A decree allowing planes to fly over Moscow officially came to into force late last week, according to the Transportation Ministry's official site.
The sky above the capital has been closed for years to both Russian and foreign civilian aircraft due to reasons of national security. Under a U.S.-Russian treaty, Moscow is protected by an anti-ballistic missile shield.
Until now only emergency services planes were allowed to use the airspace above the city.
The recent move to allow commercial overflights is likely to improve airport capacity, but not necessarily the environment.
However, the new rules mandate that planes fly at an altitude of at least 8,100 meters.
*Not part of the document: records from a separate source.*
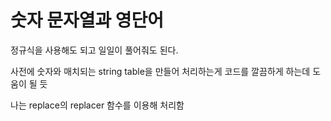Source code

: # 숫자 문자열과 영단어

정규식을 사용해도 되고 일일이 풀어줘도 된다.

사전에 숫자와 매치되는 string table을 만들어 처리하는게 코드를 깔끔하게 하는데 도움이 될 듯

나는 replace의 replacer 함수를 이용해 처리함
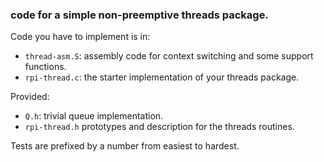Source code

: ### code for a simple non-preemptive threads package.

Code you have to implement is in:
  - `thread-asm.S`: assembly code for context switching and some support functions.
  - `rpi-thread.c`: the starter implementation of your threads package.

Provided:
  - `Q.h`: trivial queue implementation.
  - `rpi-thread.h` prototypes and description for the threads routines.

Tests are prefixed by a number from easiest to hardest.
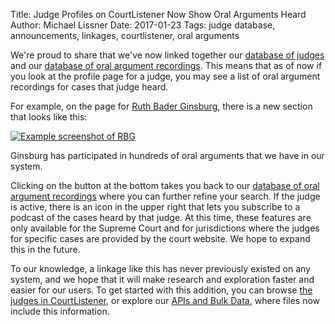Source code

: Title: Judge Profiles on CourtListener Now Show Oral Arguments Heard
Author: Michael Lissner
Date: 2017-01-23
Tags: judge database, announcements, linkages, courtlistener, oral arguments


We're proud to share that we've now linked together our [database of judges][jdb] and our [database of oral argument recordings][oa]. This means that as of now if you look at the profile page for a judge, you may see a list of oral argument recordings for cases that judge heard.

For example, on the page for [Ruth Bader Ginsburg][rbg], there is a new section that looks like this:

<div class="left-image">
    <a href="https://www.courtlistener.com/person/1213/ruth-bader-ginsburg">
        <img src="{filename}/images/rbg-oa.png"
             alt="Example screenshot of RBG"
             class="img-responsive border">
    </a>
    <p class="caption">Ginsburg has participated in hundreds of oral arguments that we have in our system.</p> 
</div>
<div class="clearfix"></div>

Clicking on the button at the bottom takes you back to our [database of oral argument recordings][oa] where you can further refine your search. If the judge is active, there is an icon in the upper right that lets you subscribe to a podcast of the cases heard by that judge. At this time, these features are only available for the Supreme Court and for jurisdictions where the judges for specific cases are provided by the court website. We hope to expand this in the future.

To our knowledge, a linkage like this has never previously existed on any system, and we hope that it will make research and exploration faster and easier for our users. To get started with this addition, you can browse [the judges in CourtListener][j], or explore our [APIs and Bulk Data][api], where files now include this information. 

[jdb]: {filename}/judge_database.md
[oa]: https://www.courtlistener.com/audio/
[rbg]: https://www.courtlistener.com/person/1213/ruth-bader-ginsburg
[j]: https://www.courtlistener.com/?type=p
[api]: https://www.courtlistener.com/api/
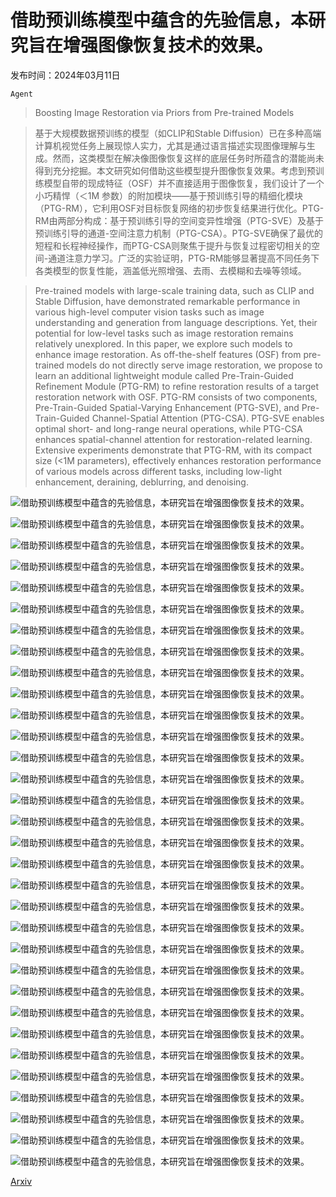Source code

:# 借助预训练模型中蕴含的先验信息，本研究旨在增强图像恢复技术的效果。

发布时间：2024年03月11日

`Agent`

> Boosting Image Restoration via Priors from Pre-trained Models

> 基于大规模数据预训练的模型（如CLIP和Stable Diffusion）已在多种高端计算机视觉任务上展现惊人实力，尤其是通过语言描述实现图像理解与生成。然而，这类模型在解决像图像恢复这样的底层任务时所蕴含的潜能尚未得到充分挖掘。本文研究如何借助这些模型提升图像恢复效果。考虑到预训练模型自带的现成特征（OSF）并不直接适用于图像恢复，我们设计了一个小巧精悍（＜1M 参数）的附加模块——基于预训练引导的精细化模块（PTG-RM），它利用OSF对目标恢复网络的初步恢复结果进行优化。PTG-RM由两部分构成：基于预训练引导的空间变异性增强（PTG-SVE）及基于预训练引导的通道-空间注意力机制（PTG-CSA）。PTG-SVE确保了最优的短程和长程神经操作，而PTG-CSA则聚焦于提升与恢复过程密切相关的空间-通道注意力学习。广泛的实验证明，PTG-RM能够显著提高不同任务下各类模型的恢复性能，涵盖低光照增强、去雨、去模糊和去噪等领域。

> Pre-trained models with large-scale training data, such as CLIP and Stable Diffusion, have demonstrated remarkable performance in various high-level computer vision tasks such as image understanding and generation from language descriptions. Yet, their potential for low-level tasks such as image restoration remains relatively unexplored. In this paper, we explore such models to enhance image restoration. As off-the-shelf features (OSF) from pre-trained models do not directly serve image restoration, we propose to learn an additional lightweight module called Pre-Train-Guided Refinement Module (PTG-RM) to refine restoration results of a target restoration network with OSF. PTG-RM consists of two components, Pre-Train-Guided Spatial-Varying Enhancement (PTG-SVE), and Pre-Train-Guided Channel-Spatial Attention (PTG-CSA). PTG-SVE enables optimal short- and long-range neural operations, while PTG-CSA enhances spatial-channel attention for restoration-related learning. Extensive experiments demonstrate that PTG-RM, with its compact size ($<$1M parameters), effectively enhances restoration performance of various models across different tasks, including low-light enhancement, deraining, deblurring, and denoising.

![借助预训练模型中蕴含的先验信息，本研究旨在增强图像恢复技术的效果。](../../../paper_images/2403.06793/x1.png)

![借助预训练模型中蕴含的先验信息，本研究旨在增强图像恢复技术的效果。](../../../paper_images/2403.06793/x2.png)

![借助预训练模型中蕴含的先验信息，本研究旨在增强图像恢复技术的效果。](../../../paper_images/2403.06793/x3.png)

![借助预训练模型中蕴含的先验信息，本研究旨在增强图像恢复技术的效果。](../../../paper_images/2403.06793/low00771_input_res.png)

![借助预训练模型中蕴含的先验信息，本研究旨在增强图像恢复技术的效果。](../../../paper_images/2403.06793/low00771_baseline_res.png)

![借助预训练模型中蕴含的先验信息，本研究旨在增强图像恢复技术的效果。](../../../paper_images/2403.06793/low00771_ours_res.png)

![借助预训练模型中蕴含的先验信息，本研究旨在增强图像恢复技术的效果。](../../../paper_images/2403.06793/low00771_gt_res.png)

![借助预训练模型中蕴含的先验信息，本研究旨在增强图像恢复技术的效果。](../../../paper_images/2403.06793/10101_02_0.1s_input_res.png)

![借助预训练模型中蕴含的先验信息，本研究旨在增强图像恢复技术的效果。](../../../paper_images/2403.06793/10101_02_0.1s_baseline_res.png)

![借助预训练模型中蕴含的先验信息，本研究旨在增强图像恢复技术的效果。](../../../paper_images/2403.06793/10101_02_0.1s_ours_res.png)

![借助预训练模型中蕴含的先验信息，本研究旨在增强图像恢复技术的效果。](../../../paper_images/2403.06793/10101_02_0.1s_gt_res.png)

![借助预训练模型中蕴含的先验信息，本研究旨在增强图像恢复技术的效果。](../../../paper_images/2403.06793/43input_res.png)

![借助预训练模型中蕴含的先验信息，本研究旨在增强图像恢复技术的效果。](../../../paper_images/2403.06793/43gt_res.png)

![借助预训练模型中蕴含的先验信息，本研究旨在增强图像恢复技术的效果。](../../../paper_images/2403.06793/43baseline_res.png)

![借助预训练模型中蕴含的先验信息，本研究旨在增强图像恢复技术的效果。](../../../paper_images/2403.06793/43ours_res.png)

![借助预训练模型中蕴含的先验信息，本研究旨在增强图像恢复技术的效果。](../../../paper_images/2403.06793/hideinput_res.png)

![借助预训练模型中蕴含的先验信息，本研究旨在增强图像恢复技术的效果。](../../../paper_images/2403.06793/hidegt_res.png)

![借助预训练模型中蕴含的先验信息，本研究旨在增强图像恢复技术的效果。](../../../paper_images/2403.06793/hidebaseline_res.png)

![借助预训练模型中蕴含的先验信息，本研究旨在增强图像恢复技术的效果。](../../../paper_images/2403.06793/hideours_res.png)

![借助预训练模型中蕴含的先验信息，本研究旨在增强图像恢复技术的效果。](../../../paper_images/2403.06793/Single_Image_Defocus_Deblurringinput_res.png)

![借助预训练模型中蕴含的先验信息，本研究旨在增强图像恢复技术的效果。](../../../paper_images/2403.06793/Single_Image_Defocus_Deblurringgt_res.png)

![借助预训练模型中蕴含的先验信息，本研究旨在增强图像恢复技术的效果。](../../../paper_images/2403.06793/Single_Image_Defocus_Deblurringbaseline_res.png)

![借助预训练模型中蕴含的先验信息，本研究旨在增强图像恢复技术的效果。](../../../paper_images/2403.06793/Single_Image_Defocus_Deblurringours_res.png)

![借助预训练模型中蕴含的先验信息，本研究旨在增强图像恢复技术的效果。](../../../paper_images/2403.06793/Kodakinput_res.png)

![借助预训练模型中蕴含的先验信息，本研究旨在增强图像恢复技术的效果。](../../../paper_images/2403.06793/Kodakgt_res.png)

![借助预训练模型中蕴含的先验信息，本研究旨在增强图像恢复技术的效果。](../../../paper_images/2403.06793/Kodakbaseline_res.png)

![借助预训练模型中蕴含的先验信息，本研究旨在增强图像恢复技术的效果。](../../../paper_images/2403.06793/Kodakours_res.png)

![借助预训练模型中蕴含的先验信息，本研究旨在增强图像恢复技术的效果。](../../../paper_images/2403.06793/SIDDinput.png)

![借助预训练模型中蕴含的先验信息，本研究旨在增强图像恢复技术的效果。](../../../paper_images/2403.06793/SIDDgt.png)

![借助预训练模型中蕴含的先验信息，本研究旨在增强图像恢复技术的效果。](../../../paper_images/2403.06793/SIDDbaseline.png)

![借助预训练模型中蕴含的先验信息，本研究旨在增强图像恢复技术的效果。](../../../paper_images/2403.06793/SIDDours.png)

![借助预训练模型中蕴含的先验信息，本研究旨在增强图像恢复技术的效果。](../../../paper_images/2403.06793/x4.png)

[Arxiv](https://arxiv.org/abs/2403.06793)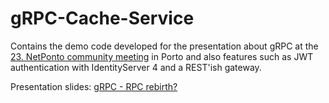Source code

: # gRPC-Cache-Service

Contains the demo code developed for the presentation about gRPC at the [23. NetPonto community meeting](http://netponto.org/reuniao/23a-reuniao-presencial-da-comunidade-netponto-no-porto/) in Porto and also features such as JWT authentication with IdentityServer 4 and a REST'ish gateway.

Presentation slides: [gRPC - RPC rebirth?](https://www.slideshare.net/LusBarbosa9/grpcrpc-rebirth)
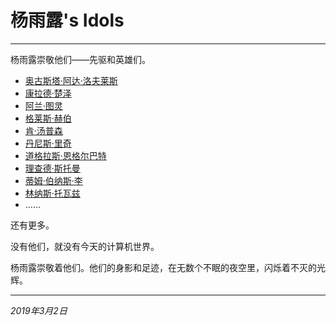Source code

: # 杨雨露's Idols

---

杨雨露崇敬他们——先驱和英雄们。

- [奥古斯塔·阿达·洛夫莱斯](https://en.wikipedia.org/wiki/Ada_Lovelace)
- [康拉德·楚泽](https://en.wikipedia.org/wiki/Konrad_Zuse)
- [阿兰·图灵](https://en.wikipedia.org/wiki/Alan_Turing)
- [格莱斯·赫伯](https://en.wikipedia.org/wiki/Grace_Hopper)
- [肯·汤普森](https://en.wikipedia.org/wiki/Ken_Thompson)
- [丹尼斯·里奇](https://en.wikipedia.org/wiki/Dennis_Ritchie)
- [道格拉斯·恩格尔巴特](https://en.wikipedia.org/wiki/Douglas_Engelbart)
- [理查德·斯托曼](https://en.wikipedia.org/wiki/Richard_Stallman)
- [蒂姆·伯纳斯·李](https://en.wikipedia.org/wiki/Tim_Berners-Lee)
- [林纳斯·托瓦兹](https://en.wikipedia.org/wiki/Linus_Torvalds)
- ……

还有更多。

没有他们，就没有今天的计算机世界。

杨雨露崇敬着他们。他们的身影和足迹，在无数个不眠的夜空里，闪烁着不灭的光辉。



---

*2019年3月2日*



<script src="/assets/common.js"></script>

<script>
    cleanPage();
</script>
But pilots say they would be able to save time if the threshold would be lowered to 5,000 meters.
"There is no sense to make it higher, since landings and take-offs are carried out at a much lower altitude," Vnukovo airport's chief navigator Ivan Maryasov told Vesti television Thursday.
Not all professional pilots have welcomed the new rules. "On a global scale, the territory of Moscow is not that big. That move doesn't solve any problems. We need to open new air corridors and build new airports," Sergey Knyshyov, an Aeroflot pilot and a pilot union member, said Sunday.
Federal aviation authorities said earlier that they intend to lower altitude to 3,000 meters for planes on an approach and 1,500 meters for planes that have just taken off — a move that could increase throughput of the capital's airports up to 30 percent.
Aviation experts said that while three of Moscow's airports have six takeoff runways— unlike five at London's four airports — they are used much less effectively. Last year, Moscow airports saw only 750 thousand takeoffs and landings, as compared to 1.3 million in London.
The plan to further lower the allowed altitude for planes is meeting opposition by city authorities due to ecological reasons, Vedomosti reported in April.
But Anna Kurbatova, deputy head of the Moscow city ecological institute, said last week that even a 1,500 meter altitude threshold would not cause serious ecological damage, since this height is considered above the environmental "safety zone."
She said also that aircraft would be barely audible.
"There is such a high level of noise pollution in Moscow that we would not notice a flying plane. For such a major city it will be like the sound of a mosquito," Kurbatova said, RIA-Novosti reported last week.
Air pollution is not expected to increase either. According to statistics from the International Civil Aviation Organization, aircraft are responsible for only 12 percent of emissions, while 74 percent comes from vehicular transport.
Aviation industry experts said the move to open the city's skies is a follow through on the reduction of Cold War era rules.
Only in 2010 did federal aviation officials allow pilots of private planes to fly spontaneously, informing aviation controllers about of their flight just prior to take off.
Previously, private pilots had to send a request for permission for an air corridor three days before the flight.